**ABOUT THIS TASK**.
Each line of the data below holding the word "messages" must be copied.

(Rendered images with source text)
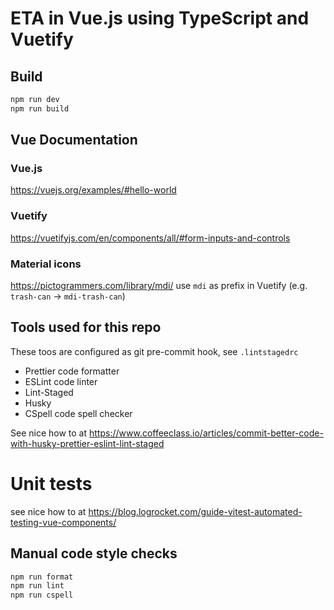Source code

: # ETA in Vue.js using TypeScript and Vuetify

## Build

```sh
npm run dev
npm run build
```

## Vue Documentation

### Vue.js

<https://vuejs.org/examples/#hello-world>

### Vuetify

<https://vuetifyjs.com/en/components/all/#form-inputs-and-controls>

### Material icons

<https://pictogrammers.com/library/mdi/>
use `mdi` as prefix in Vuetify (e.g. `trash-can` -> `mdi-trash-can`)

## Tools used for this repo

These toos are configured as git pre-commit hook, see `.lintstagedrc`

- Prettier code formatter
- ESLint code linter
- Lint-Staged
- Husky
- CSpell code spell checker

See nice how to at <https://www.coffeeclass.io/articles/commit-better-code-with-husky-prettier-eslint-lint-staged>

# Unit tests

see nice how to at
<https://blog.logrocket.com/guide-vitest-automated-testing-vue-components/>

## Manual code style checks

```sh
npm run format
npm run lint
npm run cspell
```
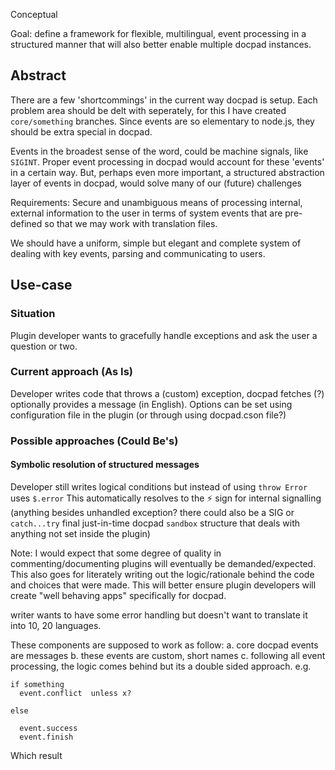 Conceptual

Goal: define a framework for flexible, multilingual, event processing in a structured manner that will also better enable multiple docpad instances.

## Abstract

There are a few 'shortcommings' in the current way docpad is setup. Each problem area should be delt with seperately, for this I have created `core/something` branches. Since events are so elementary to node.js, they should be extra special in docpad.

Events in the broadest sense of the word, could be machine signals, like `SIGINT`. Proper event processing in docpad would account for these 'events' in a certain way. But, perhaps even more important, a structured abstraction layer of events in docpad, would solve many of our (future) challenges



Requirements: Secure and unambiguous means of processing internal, external information to the user in terms of system events that are pre-defined so that we may work with translation files.

We should have a uniform, simple but elegant and complete system of dealing with
key events, parsing and communicating to users.

## Use-case

### Situation
Plugin developer wants to gracefully handle exceptions and ask the user a question or two.

### Current approach (As Is)
Developer writes code that throws a (custom) exception, docpad fetches (?) optionally provides a message (in English). Options can be set using configuration file in the plugin (or through using docpad.cson file?)

### Possible approaches (Could Be's)

#### Symbolic resolution of structured messages
Developer still writes logical conditions but instead of using `throw Error` uses `$.error` This automatically resolves to the ⚡ sign for internal signalling (anything besides unhandled exception? there could also be a SIG or `catch...try` final just-in-time docpad `sandbox` structure that deals with anything not set inside the plugin)

Note: I would expect that some degree of quality in commenting/documenting plugins will eventually be demanded/expected. This also goes for literately writing out the logic/rationale behind the code and choices that were made. This will better ensure plugin developers will create "well behaving apps" specifically for docpad.


 writer wants to
have some error handling but doesn't want to translate it into 10, 20 languages.

These components are supposed to work as follow:
a. core docpad events are messages
b. these events are custom, short names
c. following all event processing, the logic comes behind but its a double sided approach.
e.g.

```coffee-script
if something
  event.conflict  unless x?

else

  event.success
  event.finish

```

Which result


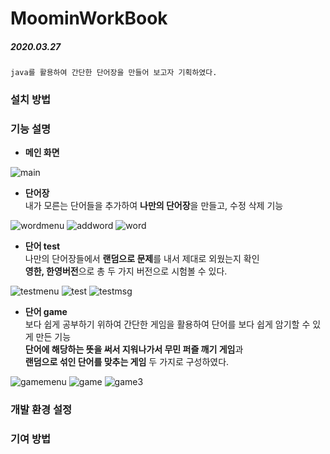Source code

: # MoominWorkBook
##### 2020.03.27

```
java를 활용하여 간단한 단어장을 만들어 보고자 기획하였다.
```

### 설치 방법


### 기능 설명

- **메인 화면**

![main](https://user-images.githubusercontent.com/65699860/88770130-4df04100-d1b8-11ea-8fc7-8ee69cf89a2a.png)
<br/>


- **단어장**<br/>내가 모른는 단어들을 추가하여 **나만의 단어장**을 만들고, 수정 삭제 기능

![wordmenu](https://user-images.githubusercontent.com/65699860/88770169-5e082080-d1b8-11ea-87cf-eaf866e209a5.png)
![addword](https://user-images.githubusercontent.com/65699860/88770174-5f394d80-d1b8-11ea-889d-988825b9cef7.png)
![word](https://user-images.githubusercontent.com/65699860/88770176-5f394d80-d1b8-11ea-8af9-f33b5bc7ac48.png)

- **단어 test**<br/>나만의 단어장들에서 **랜덤으로 문제**를 내서 제대로 외웠는지 확인<br/>**영한, 한영버전**으로 총 두 가지 버전으로 시험볼 수 있다.

![testmenu](https://user-images.githubusercontent.com/65699860/88770133-4fba0480-d1b8-11ea-8f47-569a9a559e16.png)
![test](https://user-images.githubusercontent.com/65699860/88770177-5fd1e400-d1b8-11ea-89b2-d2567cee5785.png)
![testmsg](https://user-images.githubusercontent.com/65699860/88770179-606a7a80-d1b8-11ea-933d-1db8c74d0eb7.png)

- **단어 game**<br/>보다 쉽게 공부하기 위하여 간단한 게임을 활용하여 단어를 보다 쉽게 암기할 수 있게 만든 기능
<br/> **단어에 해당하는 뜻을 써서 지워나가서 무민 퍼즐 깨기 게임**과 <br/> **랜덤으로 섞인 단어를 맞추는 게임** 두 가지로 구성하였다.

![gamemenu](https://user-images.githubusercontent.com/65699860/88770135-50eb3180-d1b8-11ea-9570-7299dfb846b0.png)
![game](https://user-images.githubusercontent.com/65699860/88770181-606a7a80-d1b8-11ea-99e0-6d6b15375704.png)
![game3](https://user-images.githubusercontent.com/65699860/88774254-2d2aea00-d1be-11ea-91d1-cf197d8f1159.png)

### 개발 환경 설정

### 기여 방법

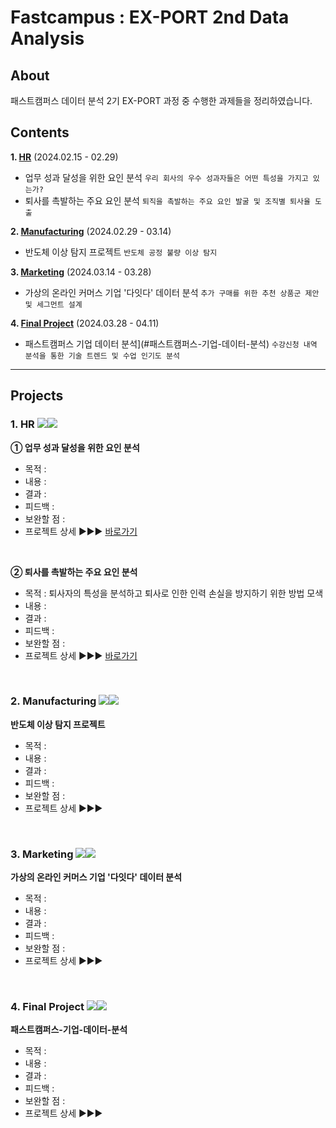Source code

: # Fastcampus : EX-PORT 2nd Data Analysis 
## About
패스트캠퍼스 데이터 분석 2기 EX-PORT 과정 중 수행한 과제들을 정리하였습니다.  

## Contents

**1. [HR](#1-HR)** (2024.02.15 - 02.29)  
   * 업무 성과 달성을 위한 요인 분석
     ```우리 회사의 우수 성과자들은 어떤 특성을 가지고 있는가?```  
   * 퇴사를 촉발하는 주요 요인 분석
     ```퇴직을 촉발하는 주요 요인 발굴 및 조직별 퇴사율 도출```

**2. [Manufacturing](#2-Manufacturing)** (2024.02.29 - 03.14)  
   * 반도체 이상 탐지 프로젝트
     ```반도체 공정 불량 이상 탐지```
 
**3. [Marketing](#3-Marketing)** (2024.03.14 - 03.28)  
   * 가상의 온라인 커머스 기업 '다잇다' 데이터 분석
     ```추가 구매를 위한 추천 상품군 제안 및 세그먼트 설계```
   
**4. [Final Project](#4-Final-project)** (2024.03.28 - 04.11)  
   * 패스트캠퍼스 기업 데이터 분석](#패스트캠퍼스-기업-데이터-분석)
     ```수강신청 내역 분석을 통한 기술 트렌드 및 수업 인기도 분석```

---  

## Projects
### 1. HR <img src="https://img.shields.io/badge/Microsoft_Excel-217346?style=flat&logo=microsoft-excel&logoColor=white"><img src="https://img.shields.io/badge/Microsoft_PowerPoint-B7472A?style=flat&logo=microsoft-powerpoint&logoColor=white">
**① 업무 성과 달성을 위한 요인 분석**
- 목적 :
- 내용 : 
- 결과 :
- 피드백 :
- 보완할 점 : 
- 프로젝트 상세 ▶▶▶ [바로가기](https://github.com/HANISY/PORTFOLIO/tree/main/HR/01_Performance_Rating)  
</br>

**② 퇴사를 촉발하는 주요 요인 분석** 
- 목적 : 퇴사자의 특성을 분석하고 퇴사로 인한 인력 손실을 방지하기 위한 방법 모색
- 내용 : 
- 결과 :
- 피드백 :
- 보완할 점 : 
- 프로젝트 상세 ▶▶▶ [바로가기](https://github.com/HANISY/PORTFOLIO/tree/main/HR/02_Attrition)
</br>

### 2. Manufacturing <img src="https://img.shields.io/badge/Google Colab-F9AB00?style=flat&logo=Google Colab&logoColor=white"><img src="https://img.shields.io/badge/Python-3776AB?style=flat&logo=python&logoColor=white">
**반도체 이상 탐지 프로젝트** 
- 목적 : 
- 내용 : 
- 결과 :
- 피드백 :
- 보완할 점 : 
- 프로젝트 상세 ▶▶▶
</br>

### 3. Marketing <img src="https://img.shields.io/badge/Google Colab-F9AB00?style=flat&logo=Google Colab&logoColor=white"><img src="https://img.shields.io/badge/Python-3776AB?style=flat&logo=python&logoColor=white">
**가상의 온라인 커머스 기업 '다잇다' 데이터 분석**
- 목적 : 
- 내용 : 
- 결과 :
- 피드백 :
- 보완할 점 : 
- 프로젝트 상세 ▶▶▶
</br>

### 4. Final Project <img src="https://img.shields.io/badge/Google Colab-F9AB00?style=flat&logo=Google Colab&logoColor=white"><img src="https://img.shields.io/badge/Python-3776AB?style=flat&logo=python&logoColor=white">
**패스트캠퍼스-기업-데이터-분석**
- 목적 : 
- 내용 : 
- 결과 :
- 피드백 :
- 보완할 점 : 
- 프로젝트 상세 ▶▶▶

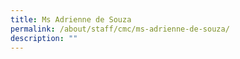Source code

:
 ```yaml
---
title: Ms Adrienne de Souza
permalink: /about/staff/cmc/ms-adrienne-de-souza/
description: ""
---
```


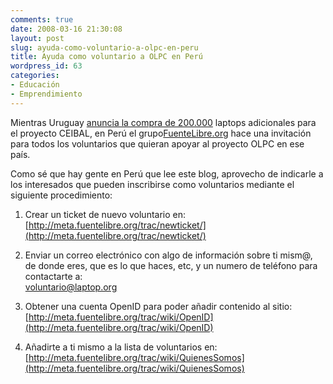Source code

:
 ```yaml
---
comments: true
date: 2008-03-16 21:30:08
layout: post
slug: ayuda-como-voluntario-a-olpc-en-peru
title: Ayuda como voluntario a OLPC en Perú
wordpress_id: 63
categories:
- Educación
- Emprendimiento
---
```


Mientras Uruguay [anuncia la compra de 200.000](http://www.elpais.com.uy/08/03/15/pnacio_335673.asp) laptops adicionales para el proyecto CEIBAL, en Perú el grupo[FuenteLibre.org](http://www.fuentelibre.org/) hace una invitación para todos los voluntarios que quieran apoyar al proyecto OLPC en ese país.

Como sé que hay gente en Perú que lee este blog, aprovecho de indicarle a los interesados que pueden inscribirse como voluntarios mediante el siguiente procedimiento:

1. Crear un ticket de nuevo voluntario en:  
[http://meta.fuentelibre.org/trac/newticket/](http://meta.fuentelibre.org/trac/newticket/)

2. Enviar un correo electrónico con algo de información sobre ti mism@, de donde eres, que es lo que haces, etc, y un numero de teléfono para contactarte a:  
voluntario@laptop.org

3. Obtener una cuenta OpenID para poder añadir contenido al sitio:  
[http://meta.fuentelibre.org/trac/wiki/OpenID](http://meta.fuentelibre.org/trac/wiki/OpenID)

4. Añadirte a ti mismo a la lista de voluntarios en:  
[http://meta.fuentelibre.org/trac/wiki/QuienesSomos](http://meta.fuentelibre.org/trac/wiki/QuienesSomos)



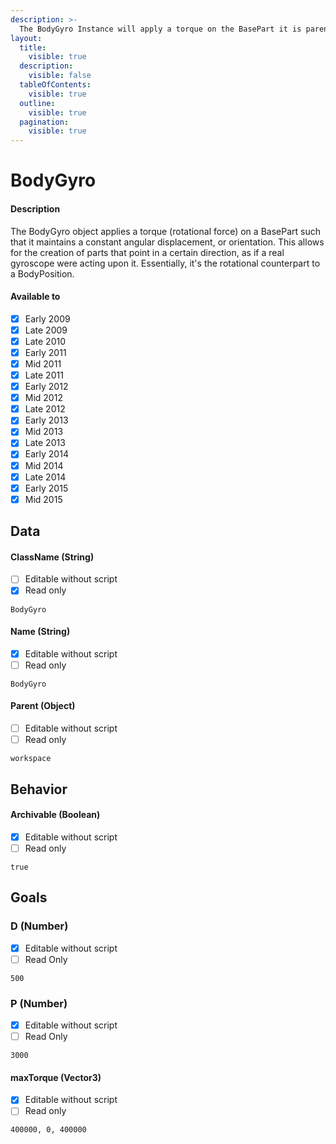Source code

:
 ```yaml
---
description: >-
  The BodyGyro Instance will apply a torque on the BasePart it is parented to in which itll be given a constant angular displacement, or orientation.
layout:
  title:
    visible: true
  description:
    visible: false
  tableOfContents:
    visible: true
  outline:
    visible: true
  pagination:
    visible: true
---
```


# BodyGyro

#### Description


The BodyGyro object applies a torque (rotational force) on a BasePart such that it maintains a constant angular displacement, or orientation.
  This allows for the creation of parts that point in a certain direction, as if a real gyroscope were acting upon it.
  Essentially, it's the rotational counterpart to a BodyPosition.

#### Available to

* [x] Early 2009
* [x] Late 2009
* [x] Late 2010
* [x] Early 2011
* [x] Mid 2011
* [x] Late 2011
* [x] Early 2012
* [x] Mid 2012
* [x] Late 2012
* [x] Early 2013
* [x] Mid 2013
* [x] Late 2013
* [x] Early 2014
* [x] Mid 2014
* [x] Late 2014
* [x] Early 2015
* [x] Mid 2015

## Data

#### ClassName (String)

* [ ] Editable without script
* [x] Read only

```
BodyGyro
```

#### Name (String)

* [x] Editable without script
* [ ] Read only

```
BodyGyro
```

#### Parent (Object)

* [ ] Editable without script
* [ ] Read only

```
workspace
```

## Behavior

#### Archivable (Boolean)

* [x] Editable without script
* [ ] Read only

```
true
```

## Goals

### D (Number)

* [x] Editable without script
* [ ] Read Only
      
```
500
```

### P (Number)

* [x] Editable without script
* [ ] Read Only

```
3000
```

#### maxTorque (Vector3)

* [x] Editable without script
* [ ] Read only

```
400000, 0, 400000
```
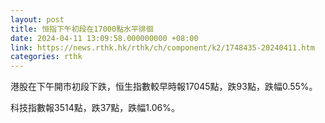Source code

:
 ```yaml
---
layout: post
title: 恒指下午初段在17000點水平徘徊
date: 2024-04-11 13:09:58.000000000 +08:00
link: https://news.rthk.hk/rthk/ch/component/k2/1748435-20240411.htm
categories: rthk
---
```


港股在下午開市初段下跌，恒生指數較早時報17045點，跌93點，跌幅0.55%。

科技指數報3514點，跌37點，跌幅1.06%。
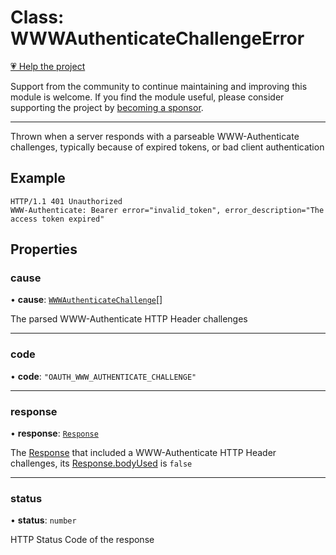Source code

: # Class: WWWAuthenticateChallengeError

[💗 Help the project](https://github.com/sponsors/panva)

Support from the community to continue maintaining and improving this module is welcome. If you find the module useful, please consider supporting the project by [becoming a sponsor](https://github.com/sponsors/panva).

***

Thrown when a server responds with a parseable WWW-Authenticate challenges, typically because of
expired tokens, or bad client authentication

## Example

```http
HTTP/1.1 401 Unauthorized
WWW-Authenticate: Bearer error="invalid_token", error_description="The access token expired"
```

## Properties

### cause

• **cause**: [`WWWAuthenticateChallenge`](../interfaces/WWWAuthenticateChallenge.md)[]

The parsed WWW-Authenticate HTTP Header challenges

***

### code

• **code**: `"OAUTH_WWW_AUTHENTICATE_CHALLENGE"`

***

### response

• **response**: [`Response`](https://developer.mozilla.org/docs/Web/API/Response)

The [Response](https://developer.mozilla.org/docs/Web/API/Response) that included a WWW-Authenticate HTTP Header challenges, its
[Response.bodyUsed](https://developer.mozilla.org/docs/Web/API/Response/bodyUsed) is `false`

***

### status

• **status**: `number`

HTTP Status Code of the response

**EXERCISE OUTPUT**.
#### Symbolic resolution of structured messages
a. core docpad events are messages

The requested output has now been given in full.